I can definitely relate to you about spending 50% of your non-sleeping time on the computer, and entertaining yourself with k'nex and the like. I'd also probably be pretty stunned if I ran into that little kid using a bluetooth headset myself.
ReplyDeleteWhat I'd like to possibly add to your point is that it is at least, in part, definitely a problem of the social construct. Because more and more kids these days get phones or tablets or other technologies in general younger and younger, those few kids remaining without one become even more ostracized. They'll be teased and made fun of for not being a part of the majority, and no matter how much their parents may reassure them, or give them the old "sticks and stones" speech, it's still going to happen and it's still going to hurt.

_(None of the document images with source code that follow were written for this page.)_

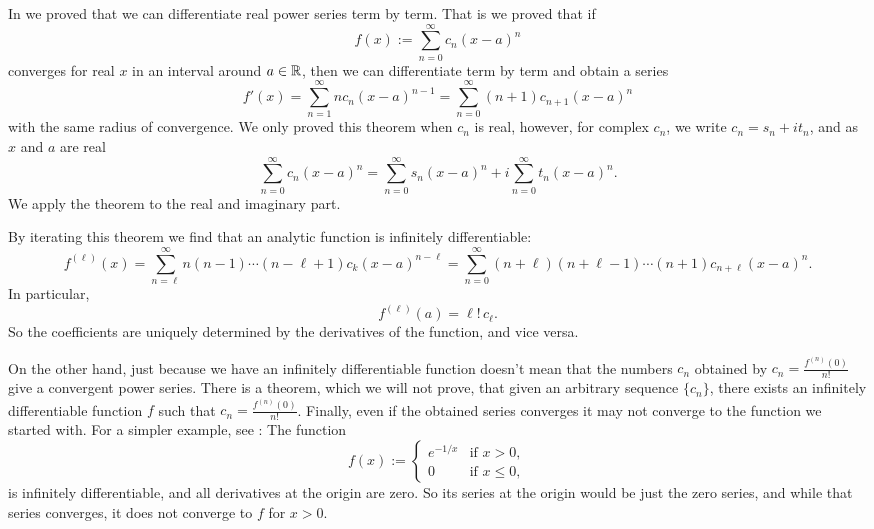 In  we proved that we can
differentiate real power series term by term.  That is
we proved that if
\begin{equation*}
f(x) := \sum_{n=0}^\infty c_n {(x-a)}^n
\end{equation*}
converges for real $x$ in an interval around $a \in {\mathbb{R}}$, then we can differentiate
term by term and obtain a series
\begin{equation*}
f'(x) =
\sum_{n=1}^\infty n c_n {(x-a)}^{n-1}
=
\sum_{n=0}^\infty (n+1)c_{n+1} {(x-a)}^{n} 
\end{equation*}
with the same radius of convergence.
We only proved this theorem when $c_n$ is real, however, for complex $c_n$,
we write
$c_n = s_n + i t_n$, and as $x$ and $a$ are real
\begin{equation*}
\sum_{n=0}^\infty c_n {(x-a)}^n
=
\sum_{n=0}^\infty s_n {(x-a)}^n
+
i
\sum_{n=0}^\infty t_n {(x-a)}^n .
\end{equation*}
We apply the theorem to the real and
imaginary part.

By iterating this theorem we find that an
analytic function is infinitely differentiable:
\begin{equation*}
f^{(\ell)}(x) =
\sum_{n=\ell}^\infty n(n-1)\cdots(n-\ell+1)c_k {(x-a)}^{n-\ell}
=
\sum_{n=0}^\infty (n+\ell)(n+\ell-1)\cdots (n+1) c_{n+\ell} {(x-a)}^{n} .
\end{equation*}
In particular,
\begin{equation} \label{eq:formulaforpscoeffs}
f^{(\ell)}(a) = \ell! \, c_\ell .
\end{equation}
So the coefficients are uniquely determined by the derivatives of the
function, and vice versa.

On the other hand, just because we have an infinitely differentiable
function doesn't mean that the numbers $c_n$ obtained by
$c_n = \frac{f^{(n)}(0)}{n!}$ give a convergent power series.
There is a theorem, which we will not prove,
that given an arbitrary sequence $\{ c_n \}$, there exists an
infinitely differentiable function $f$ such that
$c_n = \frac{f^{(n)}(0)}{n!}$.  Finally, even if the obtained series
converges it may not converge to the function we started with.
For a simpler example,
see :  The
function
\begin{equation*}
f(x) :=
\begin{cases}
e^{-1/x} & \text{if } x > 0,\\
0        & \text{if } x \leq 0,
\end{cases}
\end{equation*}
is infinitely differentiable, and all derivatives at the origin are zero.
So
its series at the origin would be just the zero series, and while that
series converges, it does not converge to $f$ for $x > 0$.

And even before it had become so prevalent like it is now, when only a few lucky kids with parents working at cell phone companies had one, it was still very desirable. I'm certainly guilty of this. I remember when I was young, seeing a couple kids I know using their phones on the bus ride home, I would beg and beg and beg my parents for a phone of my own.
"What do you need a phone for?" they would ask.
"I don't know, I just need one!" 13-year-old-me would say. I really had no valid reason, and there was no one I would really call or text. I would just be making them pay an extra $40 a month for my plan because I wanted this cool-looking fancy silver thing with buttons.
They eventually caved because I attended high school in Manhattan and they needed to stay in touch with me, but even then, at the beginning, I did very very little with my phone.
My point being, it doesn't matter how much a kid needs or doesn't actually need a phone, or how safe or unsafe it may be to have or not have one, children will always want that fancy new shiny thing, especially if "all the other kids" have one. It remains up to the parents, however, to make the right decision about their children, and not to cave to their temporary desires.